RECORDED INFORMATION:
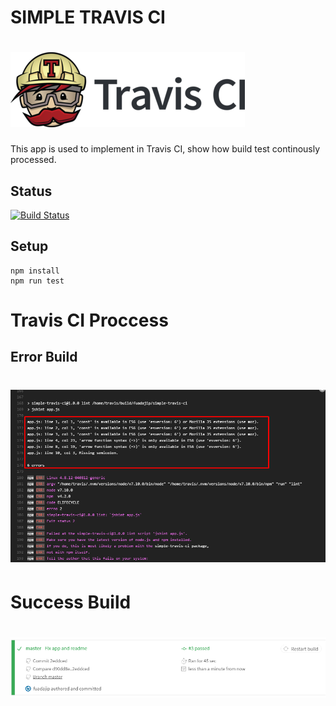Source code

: # SIMPLE TRAVIS CI

#   ![Travis CI](./travis-ci.png)

This app is used to implement in Travis CI, show how build test continously processed.

## Status
[![Build Status](https://travis-ci.org/fuadajip/simple-travis-ci.svg?branch=master)](https://travis-ci.org/fuadajip/simple-travis-ci)

## Setup
    npm install
    npm run test

# Travis CI Proccess
## Error Build
#   ![Build Fail](./build_1.png)

# Success Build
#   ![Build Success](./build_2.png)


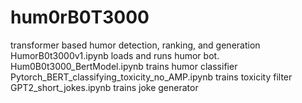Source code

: # hum0rB0T3000
transformer based humor detection, ranking, and generation  
HumorB0t3000v1.ipynb loads and runs humor bot.   
Hum0B0t3000_BertModel.ipynb trains humor classifier  
Pytorch_BERT_classifying_toxicity_no_AMP.ipynb trains toxicity filter  
GPT2_short_jokes.ipynb trains joke generator  
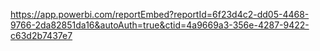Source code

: https://app.powerbi.com/reportEmbed?reportId=6f23d4c2-dd05-4468-9766-2da82851da16&autoAuth=true&ctid=4a9669a3-356e-4287-9422-c63d2b7437e7

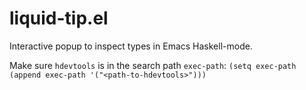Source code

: liquid-tip.el
=============

Interactive popup to inspect types in Emacs Haskell-mode.

Make sure `hdevtools` is in the search path `exec-path`:
`(setq exec-path (append exec-path '("<path-to-hdevtools>")))`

PROBLEM DETAILS: In the records above, find the lines holding "Success". Copy each one.

THE ANSWER:
# Success Build
#   ![Build Success](./build_2.png)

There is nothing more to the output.